Arthur Rubinstein
Pologne, États-Unis, °1887 - 1982 †
Chaleureux, lyrique et aristocratique dans ses interprétations, Arthur Rubinstein continua de se produire jusqu'à un âge très avancé et de manière impressionnante : dès qu'il fut en âge de monter sur un tabouret de piano, son génie se manifesta. Il était issu d'une famille plus commerçante que musicienne, mais il fixa son choix sur le piano dès qu'il en entendit le son. A l'âge de trois ans, il fit grande impression sur Joseph Joachim, et à sept ans, il jouais déjà du Mozart, du Schubert et du Mendelssohn à un concert de charité de sa ville natale. A Varsovie, il prit de leçons de piano avec Alexander Róóycki ; puis il fut envoyé à Berlin en 1897 pour étudier le piano avec Heinrich Barth, et la théorie avec Robert Kahn et Max Bruch - tout cela sous la surveillance de Joachim. En 1899, il fit sa première « grande » apparition avec orchestre, à Potsdam. Peu après, alors qu'il était à peine adolescent, il entama une tournée en Allemagne et en Pologne.
Après de courtes études aux côtés de Paderewski, en Suisse, en 1903, Arthur Rubinstein partit pour Paris où il rencontra Ravel, Dukas, et Jacques Thibaud ; il joua le Concerto en sol mineur de Camille Saint-Saëns à la demande du compositeur lui-même. Cette œuvre demeura la marque de fabrique de Rubinstein pendant soixante ans, et c'est ce concerto que le pianiste choisit pour ses débuts américains avec l'Orchestre de Philadelphie au Carnegie Hall de New York, en 1906. Sa tournée américaine, mal préparée, ne fut pas particulièrement bien reçue ; il rentra donc en Europe afin de continuer à étudier. Il devint un musicien chambriste et un accompagnateur expert et sensible, et il fit ses débuts londoniens en accompagant Pablo Casals en 1912 ; puis, pendant la Première Guerre Mondiale, il partit en tournée avec Eugène Ysaÿe.
Arthur Rubinstein donna de nombreux et brillants récitals en Espagne au cours de la saison 1916-1917, et partit rapidement en tournée en Amérique latine. Pendant son voyage, il développa un goût pour la musique hispanique ; Heitor Villa-Lobos alla jusqu'à lui dédier son Rudepoema - l'un de ses travaux les plus durs. Bien qu'il fût catalogué par la suite comme une autorité dans l'interprétation de Chopin, son goût pour Falla, Granados et Albéñiz ne faillit jamais.

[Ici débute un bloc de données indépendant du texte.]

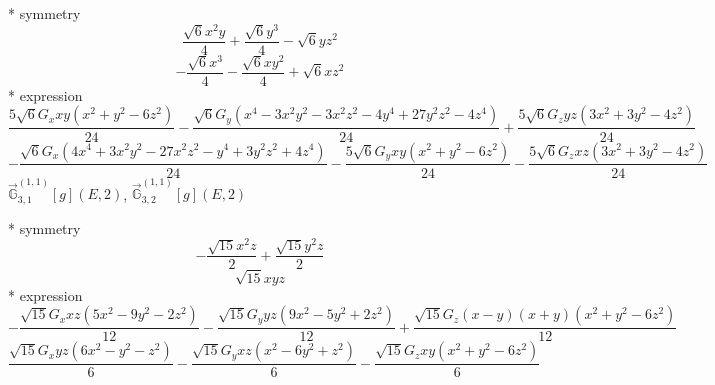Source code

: \documentclass[fleqn,8pt]{jsarticle}
\begin{document}
\noindent\quad ** symmetry
\begin{dmath*}
\frac{\sqrt{6} x^{2} y}{4} + \frac{\sqrt{6} y^{3}}{4} - \sqrt{6} y z^{2}
\end{dmath*}
\begin{dmath*}
- \frac{\sqrt{6} x^{3}}{4} - \frac{\sqrt{6} x y^{2}}{4} + \sqrt{6} x z^{2}
\end{dmath*}
\noindent\quad ** expression
\begin{dmath*}
\frac{5 \sqrt{6} G_{x} x y \left(x^{2} + y^{2} - 6 z^{2}\right)}{24} - \frac{\sqrt{6} G_{y} \left(x^{4} - 3 x^{2} y^{2} - 3 x^{2} z^{2} - 4 y^{4} + 27 y^{2} z^{2} - 4 z^{4}\right)}{24} + \frac{5 \sqrt{6} G_{z} y z \left(3 x^{2} + 3 y^{2} - 4 z^{2}\right)}{24}
\end{dmath*}
\begin{dmath*}
- \frac{\sqrt{6} G_{x} \left(4 x^{4} + 3 x^{2} y^{2} - 27 x^{2} z^{2} - y^{4} + 3 y^{2} z^{2} + 4 z^{4}\right)}{24} - \frac{5 \sqrt{6} G_{y} x y \left(x^{2} + y^{2} - 6 z^{2}\right)}{24} - \frac{5 \sqrt{6} G_{z} x z \left(3 x^{2} + 3 y^{2} - 4 z^{2}\right)}{24}
\end{dmath*}
\noindent\quad $\vec{\mathbb{G}}_{3,1}^{(1,1)}[g](E,2)$, $\vec{\mathbb{G}}_{3,2}^{(1,1)}[g](E,2)$

\noindent\quad ** symmetry
\begin{dmath*}
- \frac{\sqrt{15} x^{2} z}{2} + \frac{\sqrt{15} y^{2} z}{2}
\end{dmath*}
\begin{dmath*}
\sqrt{15} x y z
\end{dmath*}
\noindent\quad ** expression
\begin{dmath*}
- \frac{\sqrt{15} G_{x} x z \left(5 x^{2} - 9 y^{2} - 2 z^{2}\right)}{12} - \frac{\sqrt{15} G_{y} y z \left(9 x^{2} - 5 y^{2} + 2 z^{2}\right)}{12} + \frac{\sqrt{15} G_{z} \left(x - y\right) \left(x + y\right) \left(x^{2} + y^{2} - 6 z^{2}\right)}{12}
\end{dmath*}
\begin{dmath*}
\frac{\sqrt{15} G_{x} y z \left(6 x^{2} - y^{2} - z^{2}\right)}{6} - \frac{\sqrt{15} G_{y} x z \left(x^{2} - 6 y^{2} + z^{2}\right)}{6} - \frac{\sqrt{15} G_{z} x y \left(x^{2} + y^{2} - 6 z^{2}\right)}{6}
\end{dmath*}
\end{document}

La réputation internationale d'Arthur Rubinstein s'emplifia rapidement, bien qu'il fût en réalité un musicien à la technique peu disciplinée. Au milieu des années 1930, il se retira à nouveau de la scène, et se força à travailler sa technique. Il réémergea sur la scène en 1937, transformé en musicien discipliné, élégant et poli par son travail - des qualités qu'il garderait jusqu'à son récital d'adieu à Londres en 1976, alors âgé de 89 ans. Son tempérament était suffisamment fougueux pour Beethoven, mais assez poétique pour Chopin ; ses tempos et ses nuances étaient toujours souples tout en restant fidèles à l’œuvre jouée. Ses enregistrements de presque toutes les œuvres de Chopin pour piano seul, dans les années 1960, pour RCA, sont considérés comme des incontournables, tout comme sa version des Nights in the Gardens of Spain de Falla, ou encore ses collaborations tardives avec le Quatuor Guarneri.
Arthur Rubinstein fut naturalisé citoyen américain en 1946, mais il garda ses résidences de Californie, New York, Paris et Genève. Deux de ses enfants naquirent aux États-Unis, un à Varsovie et le dernier à Buenos Aires. Il avait épousé Aniela Mlynarska en 1932, mais il resta célèbre pour ses fréquentations amoureuses et sa réputation d'incorrigible bon vivant. Il aimait vivre selon son slogan « du vin, des femmes et des chansons », même si, appliqué à son cas, il signifiait « des femmes » à 80 pour cent, et seulement 20 pour cent pour les vin et les chants !
Malgré cela, il savait être sérieux. Après la Deuxième Guerre Mondiale, il refusa de jamais rejouer en Allemagne, en réponse à l'extermination nazie de sa famille polonaise. Arthur Rubinstein devint un fervent défenseur d'Israël ; en signe de reconnaissance, un concours international de piano fut créé à son nom à Jérusalem, en 1974. Ses récompenses incluent la Médaille d'Or de la Société Philharmonique Royale de Londres, la Médaille de la Liberté des États-Unis (1976), et l'appartenance à la Légion d'Honneur française.